Coupling without Communication and Drafter-Invariant Speculative Decoding

Suppose Alice has a distribution $P$ and Bob has a distribution $Q$. Alice wants to generate a sample $a\sim P$ and Bob a sample $b \sim Q$ such that $a = b$ with has as high of probability as possible. It is well-known that, by sampling from an optimal coupling between the distributions, Alice and Bob can achieve $Pr[a = b] = 1 - D_{TV}(P,Q)$, where $D_{TV}(P,Q)$ is the total variation distance. What if Alice and Bob must solve this same problem without communicating at all? Perhaps surprisingly, with access to public randomness, they can still achieve $Pr[a = b] \geq \frac{1 - D_{TV}(P,Q)}{1 + D_{TV}(P,Q)} \geq 1-2D_{TV}(P,Q)$. In fact, this bound can be obtained using a simple protocol based on the Weighted MinHash algorithm. In this work, we explore the communication-free coupling in greater depth. First, we show that an equally simple protocol based on Gumbel sampling matches the worst-case guarantees of the Weighted MinHash approach, but tends to perform better in practice. Conversely, we prove that both approaches are actually sharp: no communication-free protocol can achieve $Pr[a=b]>\frac{1 - D_{TV}(P,Q)}{1 + D_{TV}(P,Q)}$ in the worst-case. Finally, we prove that, for distributions over $n$ items, there exists a scheme that uses just $O(\log(n/\epsilon))$ bits of communication to achieve $Pr[a = b] = 1 - D_{TV}(P,Q) - \epsilon$, i.e. to essentially match optimal coupling. Beyond our theoretical results, we demonstrate an application of communication-free coupling to speculative decoding, a recent method for accelerating autoregressive large language models [Leviathan, Kalman, Matias, ICML 2023]. We show that communication-free protocols yield a variant of speculative decoding that we call Drafter-Invariant Speculative Decoding, which has the desirable property that the output of the method is fixed given a fixed random seed, regardless of what drafter is used for speculation.

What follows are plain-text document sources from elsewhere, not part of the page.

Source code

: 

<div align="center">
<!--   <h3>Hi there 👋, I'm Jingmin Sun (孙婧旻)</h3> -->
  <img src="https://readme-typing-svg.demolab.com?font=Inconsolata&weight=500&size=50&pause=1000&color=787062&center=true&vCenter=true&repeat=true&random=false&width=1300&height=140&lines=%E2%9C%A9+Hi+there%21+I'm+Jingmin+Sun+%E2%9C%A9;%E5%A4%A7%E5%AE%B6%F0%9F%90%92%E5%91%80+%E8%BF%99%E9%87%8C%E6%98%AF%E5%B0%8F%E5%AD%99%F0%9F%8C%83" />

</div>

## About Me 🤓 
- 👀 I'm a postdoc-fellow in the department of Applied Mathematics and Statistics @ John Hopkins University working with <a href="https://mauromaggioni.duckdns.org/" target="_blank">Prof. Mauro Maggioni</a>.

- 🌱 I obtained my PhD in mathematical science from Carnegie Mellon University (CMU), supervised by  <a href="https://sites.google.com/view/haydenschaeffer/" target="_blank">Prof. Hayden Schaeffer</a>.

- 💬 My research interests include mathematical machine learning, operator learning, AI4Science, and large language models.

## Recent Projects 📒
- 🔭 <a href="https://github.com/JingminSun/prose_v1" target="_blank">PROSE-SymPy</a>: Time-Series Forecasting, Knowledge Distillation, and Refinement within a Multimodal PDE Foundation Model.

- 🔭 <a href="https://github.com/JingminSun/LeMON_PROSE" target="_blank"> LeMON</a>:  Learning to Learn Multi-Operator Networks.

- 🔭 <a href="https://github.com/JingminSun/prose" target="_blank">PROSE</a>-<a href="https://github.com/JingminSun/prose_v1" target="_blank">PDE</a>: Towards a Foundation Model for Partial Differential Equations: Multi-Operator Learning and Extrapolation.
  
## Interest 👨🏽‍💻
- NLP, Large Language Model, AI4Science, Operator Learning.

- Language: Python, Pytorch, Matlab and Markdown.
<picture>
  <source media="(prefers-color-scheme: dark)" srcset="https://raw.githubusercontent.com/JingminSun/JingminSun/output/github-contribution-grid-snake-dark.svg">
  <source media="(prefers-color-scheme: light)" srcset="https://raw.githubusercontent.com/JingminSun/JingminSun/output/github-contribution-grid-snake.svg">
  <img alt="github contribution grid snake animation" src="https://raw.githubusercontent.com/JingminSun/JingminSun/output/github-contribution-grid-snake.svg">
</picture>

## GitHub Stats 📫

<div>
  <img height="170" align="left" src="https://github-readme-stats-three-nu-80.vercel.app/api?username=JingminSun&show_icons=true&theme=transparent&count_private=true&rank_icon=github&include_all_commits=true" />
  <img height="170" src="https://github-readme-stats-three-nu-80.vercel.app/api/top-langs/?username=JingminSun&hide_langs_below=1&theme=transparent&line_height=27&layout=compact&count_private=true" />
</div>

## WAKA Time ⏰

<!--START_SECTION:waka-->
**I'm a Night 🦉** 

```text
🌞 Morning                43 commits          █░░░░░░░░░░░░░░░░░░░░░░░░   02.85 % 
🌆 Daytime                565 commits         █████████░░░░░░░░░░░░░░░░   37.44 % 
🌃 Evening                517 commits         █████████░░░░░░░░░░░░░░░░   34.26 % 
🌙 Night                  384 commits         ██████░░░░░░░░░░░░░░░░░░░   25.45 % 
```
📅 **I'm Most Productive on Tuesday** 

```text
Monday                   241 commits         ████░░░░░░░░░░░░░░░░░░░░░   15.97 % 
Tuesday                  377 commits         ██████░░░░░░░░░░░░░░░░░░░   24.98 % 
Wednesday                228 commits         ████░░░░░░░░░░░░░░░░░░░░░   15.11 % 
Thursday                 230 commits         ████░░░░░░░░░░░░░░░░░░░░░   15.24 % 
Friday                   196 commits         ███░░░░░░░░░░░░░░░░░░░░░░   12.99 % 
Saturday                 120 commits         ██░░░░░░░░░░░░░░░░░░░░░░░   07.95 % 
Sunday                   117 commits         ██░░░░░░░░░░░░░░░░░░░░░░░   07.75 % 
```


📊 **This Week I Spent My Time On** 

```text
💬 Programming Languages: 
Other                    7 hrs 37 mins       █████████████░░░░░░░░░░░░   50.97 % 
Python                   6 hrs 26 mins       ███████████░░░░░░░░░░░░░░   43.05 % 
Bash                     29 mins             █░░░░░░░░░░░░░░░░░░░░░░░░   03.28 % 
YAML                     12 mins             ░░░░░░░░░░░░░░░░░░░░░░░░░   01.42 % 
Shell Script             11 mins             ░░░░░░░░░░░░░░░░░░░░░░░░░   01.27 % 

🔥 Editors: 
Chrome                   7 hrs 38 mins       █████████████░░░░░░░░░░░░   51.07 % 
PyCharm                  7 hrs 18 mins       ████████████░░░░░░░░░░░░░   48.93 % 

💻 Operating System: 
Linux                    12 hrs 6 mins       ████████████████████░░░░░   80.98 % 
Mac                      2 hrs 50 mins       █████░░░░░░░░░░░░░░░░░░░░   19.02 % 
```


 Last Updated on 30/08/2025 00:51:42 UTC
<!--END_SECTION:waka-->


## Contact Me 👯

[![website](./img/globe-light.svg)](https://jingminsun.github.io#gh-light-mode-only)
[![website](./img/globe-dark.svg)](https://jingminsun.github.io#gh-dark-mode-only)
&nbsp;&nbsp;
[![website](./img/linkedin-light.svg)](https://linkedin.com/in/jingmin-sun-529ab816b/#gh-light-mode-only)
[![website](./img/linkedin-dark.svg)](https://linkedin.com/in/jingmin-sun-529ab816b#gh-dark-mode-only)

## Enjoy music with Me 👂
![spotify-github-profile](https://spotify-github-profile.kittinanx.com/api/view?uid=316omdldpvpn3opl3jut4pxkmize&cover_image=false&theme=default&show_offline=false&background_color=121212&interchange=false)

翻译：假设Alice拥有分布$P$，Bob拥有分布$Q$。Alice希望生成样本$a\sim P$，Bob希望生成样本$b \sim Q$，并使得$a = b$的概率尽可能高。众所周知，通过对分布间的最优耦合进行采样，Alice和Bob可以实现$Pr[a = b] = 1 - D_{TV}(P,Q)$，其中$D_{TV}(P,Q)$为总变差距离。如果Alice和Bob必须在完全不通信的情况下解决相同的问题呢？或许令人惊讶的是，借助公共随机性，他们仍然可以实现$Pr[a = b] \geq \frac{1 - D_{TV}(P,Q)}{1 + D_{TV}(P,Q)} \geq 1-2D_{TV}(P,Q)$。实际上，这一界限可以通过一种基于加权最小哈希算法的简单协议获得。在本工作中，我们更深入地探讨了无需通信的耦合问题。首先，我们证明了一种基于Gumbel采样的同等简单的协议，其最坏情况保证与加权最小哈希方法相匹配，但在实践中往往表现更优。相反，我们证明这两种方法实际上都是尖锐的：在最坏情况下，任何无需通信的协议都无法实现$Pr[a=b]>\frac{1 - D_{TV}(P,Q)}{1 + D_{TV}(P,Q)}$。最后，我们证明对于$n$个项上的分布，存在一种方案仅使用$O(\log(n/\epsilon))$比特的通信即可实现$Pr[a = b] = 1 - D_{TV}(P,Q) - \epsilon$，从而在本质上匹配最优耦合。除了理论结果外，我们展示了无需通信的耦合在推测解码中的应用，这是一种用于加速自回归大语言模型的新方法[Leviathan, Kalman, Matias, ICML 2023]。我们证明，无需通信的协议产生了一种我们称之为“起草者无关的推测解码”的推测解码变体，该变体具有一个理想特性：在给定固定随机种子的情况下，无论使用何种起草模型进行推测，该方法的输出都是确定的。